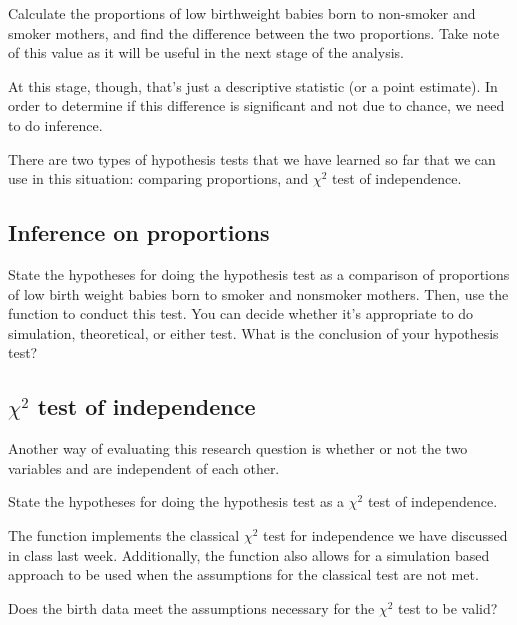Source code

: \documentclass[11pt]{article}
\begin{document}
\begin{exercise}
Calculate the proportions of low birthweight babies born to non-smoker and smoker mothers, and find the difference between the two proportions. Take note of this value as it will be useful in the next stage of the analysis.
\end{exercise}

At this stage, though, that's just a descriptive statistic (or a point estimate).  In order to determine if this difference is significant and not due to chance, we need to do inference.

There are two types of hypothesis tests that we have learned so far that we can use in this situation: comparing proportions, and $\chi^2$ test of independence.

%

\subsection*{Inference on proportions}

\begin{exercise}
State the hypotheses for doing the hypothesis test as a comparison of proportions of low birth weight babies born to smoker and nonsmoker mothers. Then, use the  function to conduct this test. You can decide whether it's appropriate to do simulation, theoretical, or either test. What is the conclusion of your hypothesis test?
\end{exercise}

\subsection*{$\chi^2$ test of independence}

Another way of evaluating this research question is whether or not the two variables  and  are independent of each other.

\begin{exercise}
State the hypotheses for doing the hypothesis test as a $\chi^2$ test of independence.
\end{exercise}

The function  implements the classical $\chi^2$ test for independence we have discussed in class last week. Additionally, the  function also allows for a simulation based approach to be used when the assumptions for the classical test are not met. 

\begin{exercise}
Does the birth data meet the assumptions necessary for the $\chi^2$ test to be valid?
\end{exercise}
\end{document}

• [Work required]: Return the listing exactly as it appears, excluding any image.

• [Result of this exercise]:
Source code

: \documentclass[11pt]{article}
\begin{document}
\begin{exercise}
Calculate the proportions of low birthweight babies born to non-smoker and smoker mothers, and find the difference between the two proportions. Take note of this value as it will be useful in the next stage of the analysis.
\end{exercise}

At this stage, though, that's just a descriptive statistic (or a point estimate).  In order to determine if this difference is significant and not due to chance, we need to do inference.

There are two types of hypothesis tests that we have learned so far that we can use in this situation: comparing proportions, and $\chi^2$ test of independence.

%

\subsection*{Inference on proportions}

\begin{exercise}
State the hypotheses for doing the hypothesis test as a comparison of proportions of low birth weight babies born to smoker and nonsmoker mothers. Then, use the  function to conduct this test. You can decide whether it's appropriate to do simulation, theoretical, or either test. What is the conclusion of your hypothesis test?
\end{exercise}

\subsection*{$\chi^2$ test of independence}

Another way of evaluating this research question is whether or not the two variables  and  are independent of each other.

\begin{exercise}
State the hypotheses for doing the hypothesis test as a $\chi^2$ test of independence.
\end{exercise}

The function  implements the classical $\chi^2$ test for independence we have discussed in class last week. Additionally, the  function also allows for a simulation based approach to be used when the assumptions for the classical test are not met. 

\begin{exercise}
Does the birth data meet the assumptions necessary for the $\chi^2$ test to be valid?
\end{exercise}
\end{document}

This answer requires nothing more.